Declaring that they didn’t have the legal authority or expertise to decide such a serious case involving the black arts, a committee was appointed to go “unto Keniticut [sic] to carry up Goodwife Garlick yet she may be delivered up unto the authority there for the trial of the cause of witchcraft which she is suspected for.” Accordingly, she was sent to the General Court of Connecticut in Hartford for its May 1658 to stand trial for witchcraft.
According to the ancestry.com article:
The indictment against Elizabeth Garlick read: “Thou art indicted by the name of Elizabeth Garlick the wife of Joshua Garlick of East Hampton, that not having the fear of God before thine eyes thou has enteretained familiarity with Satan the great enemy of God and mankind and by his help since the year 1650 hath done works above the course of nature to the loss of lives of several persons (with several other sorceries) and in particular the wife of Arthur Howell of East Hampton, for which both according to the laws of God and the establish law of this commonwealth thou deservest to die.”

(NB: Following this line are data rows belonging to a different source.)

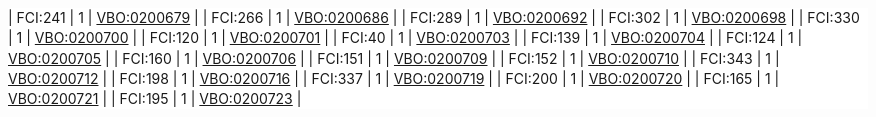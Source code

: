 | FCI:241 |        1 | [VBO:0200679](http://purl.obolibrary.org/obo/VBO_0200679)                                                                                                                                                                                                                                                  |
| FCI:266 |        1 | [VBO:0200686](http://purl.obolibrary.org/obo/VBO_0200686)                                                                                                                                                                                                                                                  |
| FCI:289 |        1 | [VBO:0200692](http://purl.obolibrary.org/obo/VBO_0200692)                                                                                                                                                                                                                                                  |
| FCI:302 |        1 | [VBO:0200698](http://purl.obolibrary.org/obo/VBO_0200698)                                                                                                                                                                                                                                                  |
| FCI:330 |        1 | [VBO:0200700](http://purl.obolibrary.org/obo/VBO_0200700)                                                                                                                                                                                                                                                  |
| FCI:120 |        1 | [VBO:0200701](http://purl.obolibrary.org/obo/VBO_0200701)                                                                                                                                                                                                                                                  |
| FCI:40  |        1 | [VBO:0200703](http://purl.obolibrary.org/obo/VBO_0200703)                                                                                                                                                                                                                                                  |
| FCI:139 |        1 | [VBO:0200704](http://purl.obolibrary.org/obo/VBO_0200704)                                                                                                                                                                                                                                                  |
| FCI:124 |        1 | [VBO:0200705](http://purl.obolibrary.org/obo/VBO_0200705)                                                                                                                                                                                                                                                  |
| FCI:160 |        1 | [VBO:0200706](http://purl.obolibrary.org/obo/VBO_0200706)                                                                                                                                                                                                                                                  |
| FCI:151 |        1 | [VBO:0200709](http://purl.obolibrary.org/obo/VBO_0200709)                                                                                                                                                                                                                                                  |
| FCI:152 |        1 | [VBO:0200710](http://purl.obolibrary.org/obo/VBO_0200710)                                                                                                                                                                                                                                                  |
| FCI:343 |        1 | [VBO:0200712](http://purl.obolibrary.org/obo/VBO_0200712)                                                                                                                                                                                                                                                  |
| FCI:198 |        1 | [VBO:0200716](http://purl.obolibrary.org/obo/VBO_0200716)                                                                                                                                                                                                                                                  |
| FCI:337 |        1 | [VBO:0200719](http://purl.obolibrary.org/obo/VBO_0200719)                                                                                                                                                                                                                                                  |
| FCI:200 |        1 | [VBO:0200720](http://purl.obolibrary.org/obo/VBO_0200720)                                                                                                                                                                                                                                                  |
| FCI:165 |        1 | [VBO:0200721](http://purl.obolibrary.org/obo/VBO_0200721)                                                                                                                                                                                                                                                  |
| FCI:195 |        1 | [VBO:0200723](http://purl.obolibrary.org/obo/VBO_0200723)                                                                                                                                                                                                                                                  |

The details of the trial are not available, but the outcome is: The jury acquitted Elizabeth Garlick, suggesting that there was not “sufficient evidence” to find her guilty. Her and her husband returned to East Hampton, Long Island.
There’s no record of Elizabeth’s death, but her husband Joshua died in 1700. Whatever happened to Elizabeth, we at least now that she didn’t unnecessarily meet her fate at the end of a hangman’s noose.